### Excerpted data
§

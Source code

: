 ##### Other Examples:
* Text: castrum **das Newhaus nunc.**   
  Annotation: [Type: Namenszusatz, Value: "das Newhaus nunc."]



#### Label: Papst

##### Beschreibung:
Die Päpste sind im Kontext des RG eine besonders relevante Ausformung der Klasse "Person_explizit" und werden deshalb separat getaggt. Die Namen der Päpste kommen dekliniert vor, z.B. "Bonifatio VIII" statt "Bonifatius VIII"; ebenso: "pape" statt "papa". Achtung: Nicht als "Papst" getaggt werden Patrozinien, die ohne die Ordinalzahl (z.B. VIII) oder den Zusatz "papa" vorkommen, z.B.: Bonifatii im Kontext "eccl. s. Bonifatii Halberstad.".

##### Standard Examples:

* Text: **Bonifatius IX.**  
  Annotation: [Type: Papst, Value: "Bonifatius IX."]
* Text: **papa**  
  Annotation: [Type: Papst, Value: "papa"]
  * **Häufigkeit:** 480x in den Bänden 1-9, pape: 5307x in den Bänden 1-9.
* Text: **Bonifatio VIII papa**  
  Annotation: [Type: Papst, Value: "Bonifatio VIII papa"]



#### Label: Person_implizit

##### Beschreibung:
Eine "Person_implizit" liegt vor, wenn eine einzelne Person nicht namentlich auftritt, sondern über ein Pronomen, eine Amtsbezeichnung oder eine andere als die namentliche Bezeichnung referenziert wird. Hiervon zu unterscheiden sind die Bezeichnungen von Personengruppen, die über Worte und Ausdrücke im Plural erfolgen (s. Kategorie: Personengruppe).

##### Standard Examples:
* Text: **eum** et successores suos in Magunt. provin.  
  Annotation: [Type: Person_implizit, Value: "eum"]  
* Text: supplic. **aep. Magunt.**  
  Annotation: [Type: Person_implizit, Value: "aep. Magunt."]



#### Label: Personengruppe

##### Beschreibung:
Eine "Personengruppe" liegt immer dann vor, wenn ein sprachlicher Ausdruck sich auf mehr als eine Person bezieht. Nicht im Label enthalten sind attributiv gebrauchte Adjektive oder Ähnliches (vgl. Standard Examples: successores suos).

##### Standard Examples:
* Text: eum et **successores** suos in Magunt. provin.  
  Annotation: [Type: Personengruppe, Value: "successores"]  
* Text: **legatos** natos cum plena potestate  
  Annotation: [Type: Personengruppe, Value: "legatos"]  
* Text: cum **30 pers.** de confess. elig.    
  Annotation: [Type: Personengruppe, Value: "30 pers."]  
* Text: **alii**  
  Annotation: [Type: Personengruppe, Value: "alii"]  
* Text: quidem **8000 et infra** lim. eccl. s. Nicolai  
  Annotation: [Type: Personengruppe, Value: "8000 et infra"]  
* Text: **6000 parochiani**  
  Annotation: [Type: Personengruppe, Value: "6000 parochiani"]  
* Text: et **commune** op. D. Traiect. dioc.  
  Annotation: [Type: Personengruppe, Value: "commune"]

§

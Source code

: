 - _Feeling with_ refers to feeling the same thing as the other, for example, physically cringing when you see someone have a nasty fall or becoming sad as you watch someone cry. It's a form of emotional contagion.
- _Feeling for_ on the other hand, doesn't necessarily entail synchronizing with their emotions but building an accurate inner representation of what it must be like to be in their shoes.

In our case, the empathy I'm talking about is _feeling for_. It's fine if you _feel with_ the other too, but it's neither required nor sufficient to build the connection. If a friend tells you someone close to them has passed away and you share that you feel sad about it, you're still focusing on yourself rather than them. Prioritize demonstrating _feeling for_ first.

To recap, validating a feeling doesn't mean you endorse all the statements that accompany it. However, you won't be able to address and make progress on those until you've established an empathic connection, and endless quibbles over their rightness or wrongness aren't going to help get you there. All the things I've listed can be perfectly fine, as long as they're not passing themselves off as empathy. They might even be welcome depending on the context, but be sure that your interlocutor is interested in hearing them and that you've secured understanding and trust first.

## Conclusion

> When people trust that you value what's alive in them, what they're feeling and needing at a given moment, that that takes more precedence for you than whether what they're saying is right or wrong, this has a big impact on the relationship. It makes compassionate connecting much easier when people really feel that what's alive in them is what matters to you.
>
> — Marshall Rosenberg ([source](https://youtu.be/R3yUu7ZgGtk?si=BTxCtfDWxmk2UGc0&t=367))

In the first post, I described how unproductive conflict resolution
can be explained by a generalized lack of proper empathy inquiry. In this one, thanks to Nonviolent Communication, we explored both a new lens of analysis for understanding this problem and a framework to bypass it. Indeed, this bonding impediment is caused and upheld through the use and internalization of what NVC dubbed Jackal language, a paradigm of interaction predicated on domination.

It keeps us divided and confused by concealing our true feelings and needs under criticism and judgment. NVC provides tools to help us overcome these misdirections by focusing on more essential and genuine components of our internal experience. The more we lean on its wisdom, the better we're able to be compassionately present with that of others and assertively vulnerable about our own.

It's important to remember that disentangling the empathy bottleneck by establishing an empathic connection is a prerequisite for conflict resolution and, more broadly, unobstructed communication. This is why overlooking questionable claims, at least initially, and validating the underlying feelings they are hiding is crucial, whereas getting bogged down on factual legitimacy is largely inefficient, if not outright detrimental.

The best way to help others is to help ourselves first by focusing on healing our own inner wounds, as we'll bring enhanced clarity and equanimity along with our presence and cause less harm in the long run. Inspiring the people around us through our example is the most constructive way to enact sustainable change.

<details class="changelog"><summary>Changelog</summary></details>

§

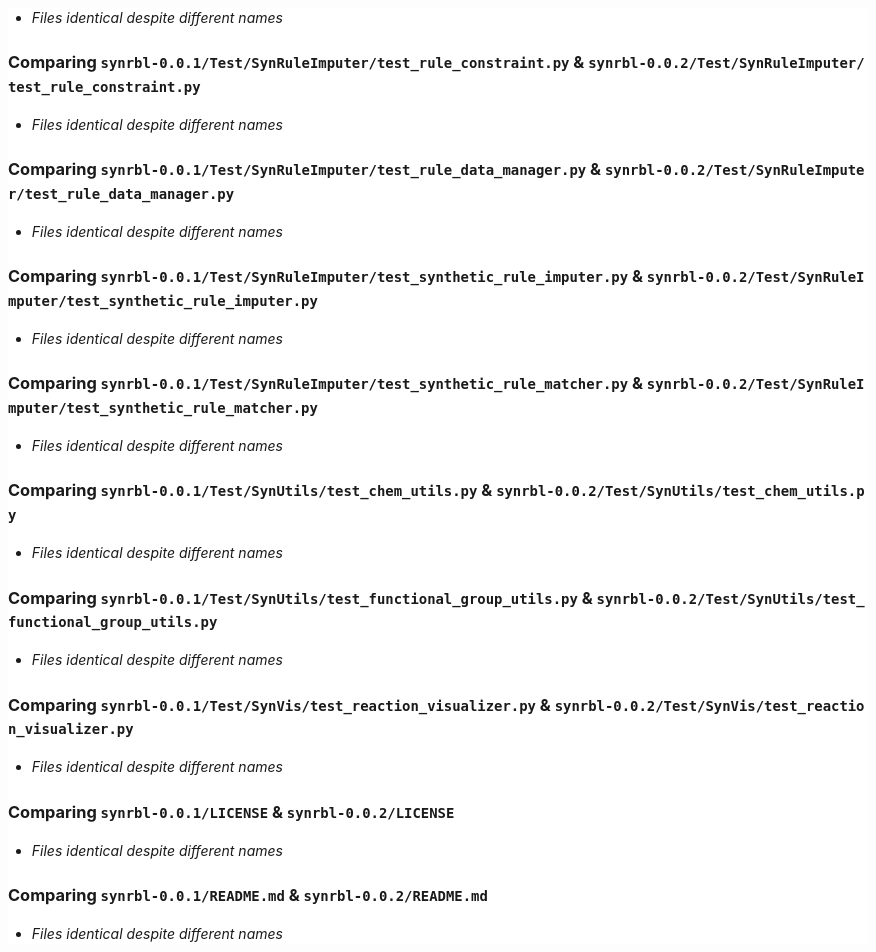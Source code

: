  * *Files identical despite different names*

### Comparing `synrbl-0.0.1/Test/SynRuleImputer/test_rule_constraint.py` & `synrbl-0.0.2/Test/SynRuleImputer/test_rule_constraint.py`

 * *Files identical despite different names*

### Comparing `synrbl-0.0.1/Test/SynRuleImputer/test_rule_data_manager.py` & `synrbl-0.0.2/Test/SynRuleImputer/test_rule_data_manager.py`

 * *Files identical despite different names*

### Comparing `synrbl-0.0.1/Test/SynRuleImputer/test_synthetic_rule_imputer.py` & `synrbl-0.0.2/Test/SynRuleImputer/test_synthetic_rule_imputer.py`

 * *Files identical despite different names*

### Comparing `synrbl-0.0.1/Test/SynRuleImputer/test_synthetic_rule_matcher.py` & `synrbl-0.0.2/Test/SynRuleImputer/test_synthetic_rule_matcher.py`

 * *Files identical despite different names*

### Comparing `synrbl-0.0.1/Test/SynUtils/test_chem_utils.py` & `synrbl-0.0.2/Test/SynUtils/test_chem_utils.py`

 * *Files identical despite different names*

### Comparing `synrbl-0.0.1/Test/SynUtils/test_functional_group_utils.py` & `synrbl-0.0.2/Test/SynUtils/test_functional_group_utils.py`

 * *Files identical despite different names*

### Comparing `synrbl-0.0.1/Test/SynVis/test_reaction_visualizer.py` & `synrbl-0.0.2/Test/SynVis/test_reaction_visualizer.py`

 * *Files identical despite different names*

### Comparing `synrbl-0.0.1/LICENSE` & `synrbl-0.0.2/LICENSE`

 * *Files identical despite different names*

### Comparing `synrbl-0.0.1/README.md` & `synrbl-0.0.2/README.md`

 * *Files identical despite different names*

§

### What the task requires
Copy out every line of the data where the word "legatos" occurs.

### Response to the exercise
* Text: **legatos** natos cum plena potestate  
  Annotation: [Type: Personengruppe, Value: "legatos"]  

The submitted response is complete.